We must understand why the data for some of the variables are missing and the fact that they are missing might bias the result of our work.
September 25, 2013
Dependent variable: a variable that represents the aspect of the world that the experimenter predicts will be affected by the independent variable.
Descriptive statistics: procedures used to summarize, organize, and simplify data.
Double blind experiment: an experiment in which neither the experimenter nor the subject knows whether the treatment is experimental or control.
Independent variable: a variable manipulated by the experimenter.
Inferential statistics: procedures that allow for generalizations about population parameters based on sample statistics.
Parameter: a numerical measure that describes a characteristic of a population.
Population: the entire collection of cases to which one attempts to generalize.
Sample: a subset of the population.
Statistic: a numerical measure that describes a characteristic of a sample.
Quasi-independent variable: a variable that resembles an independent variable but is not manipulated by the experimenter.
September 25, 2013
Today I started reading the Moneyball. Back to Michael Lewis after almost two years. And guess what, the current buzz word in the valley is “Data Science”.
I was having a discussion with my manager regarding hiring a candidate for an open position. During the reviews meeting, we reached to a conclusion that the candidate was not so ok on machine learning and not so ok on programming.
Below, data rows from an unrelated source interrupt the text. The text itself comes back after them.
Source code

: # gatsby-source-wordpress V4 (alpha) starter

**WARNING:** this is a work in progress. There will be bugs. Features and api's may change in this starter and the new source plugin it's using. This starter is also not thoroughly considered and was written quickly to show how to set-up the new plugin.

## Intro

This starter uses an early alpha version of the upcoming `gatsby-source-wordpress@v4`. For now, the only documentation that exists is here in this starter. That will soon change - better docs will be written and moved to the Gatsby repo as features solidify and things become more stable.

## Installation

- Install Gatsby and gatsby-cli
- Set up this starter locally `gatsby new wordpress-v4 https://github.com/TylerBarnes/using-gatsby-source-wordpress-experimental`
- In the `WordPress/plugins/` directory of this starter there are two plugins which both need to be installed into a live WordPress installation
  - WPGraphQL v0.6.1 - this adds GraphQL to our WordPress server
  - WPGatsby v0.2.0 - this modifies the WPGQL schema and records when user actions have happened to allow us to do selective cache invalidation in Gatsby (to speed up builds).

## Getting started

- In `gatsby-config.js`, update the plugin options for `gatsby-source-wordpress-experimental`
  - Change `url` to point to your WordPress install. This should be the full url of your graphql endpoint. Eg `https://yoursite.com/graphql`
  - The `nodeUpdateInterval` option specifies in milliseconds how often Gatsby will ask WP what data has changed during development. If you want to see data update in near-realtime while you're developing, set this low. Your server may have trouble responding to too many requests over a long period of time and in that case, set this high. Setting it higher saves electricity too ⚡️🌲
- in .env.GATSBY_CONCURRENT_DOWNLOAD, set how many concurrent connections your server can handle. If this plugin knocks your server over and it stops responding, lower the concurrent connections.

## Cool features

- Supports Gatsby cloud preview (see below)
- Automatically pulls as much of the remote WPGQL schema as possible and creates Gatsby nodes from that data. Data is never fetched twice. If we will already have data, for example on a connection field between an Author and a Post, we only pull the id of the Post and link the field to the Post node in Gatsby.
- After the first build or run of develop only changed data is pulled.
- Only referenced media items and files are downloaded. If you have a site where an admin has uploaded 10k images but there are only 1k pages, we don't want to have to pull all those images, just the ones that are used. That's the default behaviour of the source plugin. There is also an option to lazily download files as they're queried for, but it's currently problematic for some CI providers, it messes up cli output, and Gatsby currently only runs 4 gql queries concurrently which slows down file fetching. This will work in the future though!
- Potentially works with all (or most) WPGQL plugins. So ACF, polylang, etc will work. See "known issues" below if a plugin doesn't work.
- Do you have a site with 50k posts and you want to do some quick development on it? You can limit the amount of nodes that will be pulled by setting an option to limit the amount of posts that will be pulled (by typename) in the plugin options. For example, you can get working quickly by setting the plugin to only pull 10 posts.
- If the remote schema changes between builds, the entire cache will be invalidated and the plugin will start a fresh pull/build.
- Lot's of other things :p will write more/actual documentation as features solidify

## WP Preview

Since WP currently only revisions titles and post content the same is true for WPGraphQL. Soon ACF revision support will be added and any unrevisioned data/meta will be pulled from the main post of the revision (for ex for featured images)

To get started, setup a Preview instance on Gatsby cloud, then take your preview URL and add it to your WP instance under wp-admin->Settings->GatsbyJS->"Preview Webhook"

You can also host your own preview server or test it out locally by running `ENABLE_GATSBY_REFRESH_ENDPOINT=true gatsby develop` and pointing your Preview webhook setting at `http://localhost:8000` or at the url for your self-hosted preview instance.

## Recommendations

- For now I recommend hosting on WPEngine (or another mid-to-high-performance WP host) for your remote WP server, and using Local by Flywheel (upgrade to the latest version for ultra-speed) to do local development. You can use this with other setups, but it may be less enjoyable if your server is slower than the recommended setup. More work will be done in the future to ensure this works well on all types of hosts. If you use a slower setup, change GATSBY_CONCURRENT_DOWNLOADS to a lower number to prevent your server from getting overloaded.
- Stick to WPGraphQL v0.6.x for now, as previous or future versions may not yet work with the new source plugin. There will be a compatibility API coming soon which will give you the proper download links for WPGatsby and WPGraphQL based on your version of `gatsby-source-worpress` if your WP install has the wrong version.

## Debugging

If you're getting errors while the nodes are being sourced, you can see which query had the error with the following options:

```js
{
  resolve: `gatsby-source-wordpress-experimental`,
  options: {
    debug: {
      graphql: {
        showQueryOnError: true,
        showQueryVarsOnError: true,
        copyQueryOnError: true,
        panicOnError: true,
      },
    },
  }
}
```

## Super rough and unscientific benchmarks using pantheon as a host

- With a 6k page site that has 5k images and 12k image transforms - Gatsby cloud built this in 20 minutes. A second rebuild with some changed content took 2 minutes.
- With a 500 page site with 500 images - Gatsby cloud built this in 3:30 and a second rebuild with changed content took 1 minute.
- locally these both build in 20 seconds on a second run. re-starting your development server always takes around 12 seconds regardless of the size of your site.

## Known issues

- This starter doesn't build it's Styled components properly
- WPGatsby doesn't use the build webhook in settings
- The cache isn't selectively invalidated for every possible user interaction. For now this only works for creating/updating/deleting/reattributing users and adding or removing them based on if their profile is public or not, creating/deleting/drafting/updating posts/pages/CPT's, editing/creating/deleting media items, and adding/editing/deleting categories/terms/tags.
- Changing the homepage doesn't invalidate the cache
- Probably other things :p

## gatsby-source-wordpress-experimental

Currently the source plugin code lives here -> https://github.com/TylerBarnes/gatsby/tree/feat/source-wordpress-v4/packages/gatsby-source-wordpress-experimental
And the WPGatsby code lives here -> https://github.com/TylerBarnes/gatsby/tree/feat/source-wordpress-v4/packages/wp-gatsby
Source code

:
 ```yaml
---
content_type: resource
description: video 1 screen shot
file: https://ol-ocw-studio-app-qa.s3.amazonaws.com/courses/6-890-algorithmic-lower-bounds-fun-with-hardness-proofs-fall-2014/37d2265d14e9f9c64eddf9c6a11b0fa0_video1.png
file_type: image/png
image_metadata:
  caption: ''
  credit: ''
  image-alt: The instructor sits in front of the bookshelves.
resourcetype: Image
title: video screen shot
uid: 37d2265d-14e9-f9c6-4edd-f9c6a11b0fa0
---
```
So, somebody in the room cracked a joke “sounds like a data scientist”.
But jokes apart, statistics, machine learning and programming put together is a formidable skillset in the industry today. So, I have decided to start a series of blog posts as a statistics refresher for myself.
And guess what, 2013 is also the international year of statistics. Sounds coincidental.
September 25, 2013
Michael Lewis has a gripping writing style. He talks about different industries. Two years back, I had read Lewis Poker, before I joined investment banking. At that point of time, I had only some idea that I had gathered from variable sources on the internet about banking. What I found in Lewis Poker was that Michael Lewis made me feel a part of the industry. Two years later, now that I am reading Moneyball, I am going through the same feeling again. He talks about terms like “a soft tosser” which means not worth my time which the scouts used, .. which makes me feel that I am a part of the industry. His way of engaging the reader is emphatic.
Michael Lewis builds his character in front of the reader and then names the character. The reader goes through the process of transformation of the character quickly and this relates easily. He introduces the character David Beck and gives illustrations of how his hand might twist and turn in different directions. The reader can almost see that in front of him and then he names the David Beck as “The Creature”. Its as if, the reader sees his arms movement and then hears his name and agrees to the fact that he should be called “The Creature”.